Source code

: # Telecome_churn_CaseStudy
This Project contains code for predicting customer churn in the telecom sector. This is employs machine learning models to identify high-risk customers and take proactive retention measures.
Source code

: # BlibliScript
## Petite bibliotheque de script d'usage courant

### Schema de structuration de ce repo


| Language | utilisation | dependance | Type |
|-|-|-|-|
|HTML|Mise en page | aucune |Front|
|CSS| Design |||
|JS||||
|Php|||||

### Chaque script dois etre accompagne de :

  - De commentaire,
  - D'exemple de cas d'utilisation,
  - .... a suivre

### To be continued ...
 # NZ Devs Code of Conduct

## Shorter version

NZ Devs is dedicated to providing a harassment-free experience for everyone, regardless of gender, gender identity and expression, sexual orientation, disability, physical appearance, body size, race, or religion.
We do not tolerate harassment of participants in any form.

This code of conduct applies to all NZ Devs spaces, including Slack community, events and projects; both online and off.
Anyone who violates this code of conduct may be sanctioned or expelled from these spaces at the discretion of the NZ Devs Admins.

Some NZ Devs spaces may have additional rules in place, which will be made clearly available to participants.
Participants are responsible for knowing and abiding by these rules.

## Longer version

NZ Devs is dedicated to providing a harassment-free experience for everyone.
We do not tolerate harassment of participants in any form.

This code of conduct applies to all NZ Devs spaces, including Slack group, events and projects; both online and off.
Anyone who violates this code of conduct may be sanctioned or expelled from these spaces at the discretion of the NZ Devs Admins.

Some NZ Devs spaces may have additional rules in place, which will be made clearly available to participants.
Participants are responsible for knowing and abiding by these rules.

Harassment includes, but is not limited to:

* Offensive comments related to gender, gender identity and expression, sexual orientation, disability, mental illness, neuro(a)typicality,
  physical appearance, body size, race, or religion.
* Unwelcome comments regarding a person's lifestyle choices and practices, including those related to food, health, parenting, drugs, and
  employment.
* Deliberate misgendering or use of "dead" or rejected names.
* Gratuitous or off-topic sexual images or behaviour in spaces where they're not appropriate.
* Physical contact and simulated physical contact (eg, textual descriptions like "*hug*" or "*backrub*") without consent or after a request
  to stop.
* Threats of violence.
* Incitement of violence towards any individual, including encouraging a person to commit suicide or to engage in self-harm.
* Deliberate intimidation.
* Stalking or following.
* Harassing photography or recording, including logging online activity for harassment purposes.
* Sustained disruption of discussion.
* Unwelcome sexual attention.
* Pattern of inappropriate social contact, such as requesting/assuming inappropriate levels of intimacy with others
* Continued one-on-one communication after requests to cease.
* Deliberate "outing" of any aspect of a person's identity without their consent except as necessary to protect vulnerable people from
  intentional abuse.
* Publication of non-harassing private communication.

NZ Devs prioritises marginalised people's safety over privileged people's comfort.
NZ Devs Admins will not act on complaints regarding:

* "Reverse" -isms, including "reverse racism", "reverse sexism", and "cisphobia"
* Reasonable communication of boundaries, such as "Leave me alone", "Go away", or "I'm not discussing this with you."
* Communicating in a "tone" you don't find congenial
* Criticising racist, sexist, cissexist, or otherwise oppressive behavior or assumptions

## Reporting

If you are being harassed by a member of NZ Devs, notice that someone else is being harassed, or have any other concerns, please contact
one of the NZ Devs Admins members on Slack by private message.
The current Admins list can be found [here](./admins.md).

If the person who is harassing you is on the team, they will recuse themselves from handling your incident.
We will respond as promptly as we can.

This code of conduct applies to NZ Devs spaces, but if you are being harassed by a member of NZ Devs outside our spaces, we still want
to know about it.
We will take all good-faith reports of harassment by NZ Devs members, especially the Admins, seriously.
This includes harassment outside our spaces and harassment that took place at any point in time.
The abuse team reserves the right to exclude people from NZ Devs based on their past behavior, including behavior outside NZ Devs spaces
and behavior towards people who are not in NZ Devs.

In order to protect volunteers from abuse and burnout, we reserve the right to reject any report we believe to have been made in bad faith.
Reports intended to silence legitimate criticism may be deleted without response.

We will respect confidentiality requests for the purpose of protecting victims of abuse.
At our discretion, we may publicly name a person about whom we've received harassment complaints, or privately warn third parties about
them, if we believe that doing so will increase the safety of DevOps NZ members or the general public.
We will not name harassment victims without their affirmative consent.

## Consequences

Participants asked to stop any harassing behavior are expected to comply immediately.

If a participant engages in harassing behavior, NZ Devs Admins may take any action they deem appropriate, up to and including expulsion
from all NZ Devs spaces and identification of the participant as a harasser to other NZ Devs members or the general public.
········
▸ Requirement:
Beginning with the first line above, transcribe all of the data exactly.

▸ Task output:
Source code

: # Telecome_churn_CaseStudy
This Project contains code for predicting customer churn in the telecom sector. This is employs machine learning models to identify high-risk customers and take proactive retention measures.
Source code

: # BlibliScript
## Petite bibliotheque de script d'usage courant

### Schema de structuration de ce repo


| Language | utilisation | dependance | Type |
|-|-|-|-|
|HTML|Mise en page | aucune |Front|
|CSS| Design |||
|JS||||
|Php|||||

### Chaque script dois etre accompagne de :

  - De commentaire,
  - D'exemple de cas d'utilisation,
  - .... a suivre

### To be continued ...
 # NZ Devs Code of Conduct

## Shorter version

NZ Devs is dedicated to providing a harassment-free experience for everyone, regardless of gender, gender identity and expression, sexual orientation, disability, physical appearance, body size, race, or religion.
We do not tolerate harassment of participants in any form.

This code of conduct applies to all NZ Devs spaces, including Slack community, events and projects; both online and off.
Anyone who violates this code of conduct may be sanctioned or expelled from these spaces at the discretion of the NZ Devs Admins.

Some NZ Devs spaces may have additional rules in place, which will be made clearly available to participants.
Participants are responsible for knowing and abiding by these rules.

## Longer version

NZ Devs is dedicated to providing a harassment-free experience for everyone.
We do not tolerate harassment of participants in any form.

This code of conduct applies to all NZ Devs spaces, including Slack group, events and projects; both online and off.
Anyone who violates this code of conduct may be sanctioned or expelled from these spaces at the discretion of the NZ Devs Admins.

Some NZ Devs spaces may have additional rules in place, which will be made clearly available to participants.
Participants are responsible for knowing and abiding by these rules.

Harassment includes, but is not limited to:

* Offensive comments related to gender, gender identity and expression, sexual orientation, disability, mental illness, neuro(a)typicality,
  physical appearance, body size, race, or religion.
* Unwelcome comments regarding a person's lifestyle choices and practices, including those related to food, health, parenting, drugs, and
  employment.
* Deliberate misgendering or use of "dead" or rejected names.
* Gratuitous or off-topic sexual images or behaviour in spaces where they're not appropriate.
* Physical contact and simulated physical contact (eg, textual descriptions like "*hug*" or "*backrub*") without consent or after a request
  to stop.
* Threats of violence.
* Incitement of violence towards any individual, including encouraging a person to commit suicide or to engage in self-harm.
* Deliberate intimidation.
* Stalking or following.
* Harassing photography or recording, including logging online activity for harassment purposes.
* Sustained disruption of discussion.
* Unwelcome sexual attention.
* Pattern of inappropriate social contact, such as requesting/assuming inappropriate levels of intimacy with others
* Continued one-on-one communication after requests to cease.
* Deliberate "outing" of any aspect of a person's identity without their consent except as necessary to protect vulnerable people from
  intentional abuse.
* Publication of non-harassing private communication.

NZ Devs prioritises marginalised people's safety over privileged people's comfort.
NZ Devs Admins will not act on complaints regarding:

* "Reverse" -isms, including "reverse racism", "reverse sexism", and "cisphobia"
* Reasonable communication of boundaries, such as "Leave me alone", "Go away", or "I'm not discussing this with you."
* Communicating in a "tone" you don't find congenial
* Criticising racist, sexist, cissexist, or otherwise oppressive behavior or assumptions

## Reporting

If you are being harassed by a member of NZ Devs, notice that someone else is being harassed, or have any other concerns, please contact
one of the NZ Devs Admins members on Slack by private message.
The current Admins list can be found [here](./admins.md).

If the person who is harassing you is on the team, they will recuse themselves from handling your incident.
We will respond as promptly as we can.

This code of conduct applies to NZ Devs spaces, but if you are being harassed by a member of NZ Devs outside our spaces, we still want
to know about it.
We will take all good-faith reports of harassment by NZ Devs members, especially the Admins, seriously.
This includes harassment outside our spaces and harassment that took place at any point in time.
The abuse team reserves the right to exclude people from NZ Devs based on their past behavior, including behavior outside NZ Devs spaces
and behavior towards people who are not in NZ Devs.

In order to protect volunteers from abuse and burnout, we reserve the right to reject any report we believe to have been made in bad faith.
Reports intended to silence legitimate criticism may be deleted without response.

We will respect confidentiality requests for the purpose of protecting victims of abuse.
At our discretion, we may publicly name a person about whom we've received harassment complaints, or privately warn third parties about
them, if we believe that doing so will increase the safety of DevOps NZ members or the general public.
We will not name harassment victims without their affirmative consent.

## Consequences

Participants asked to stop any harassing behavior are expected to comply immediately.

If a participant engages in harassing behavior, NZ Devs Admins may take any action they deem appropriate, up to and including expulsion
from all NZ Devs spaces and identification of the participant as a harasser to other NZ Devs members or the general public.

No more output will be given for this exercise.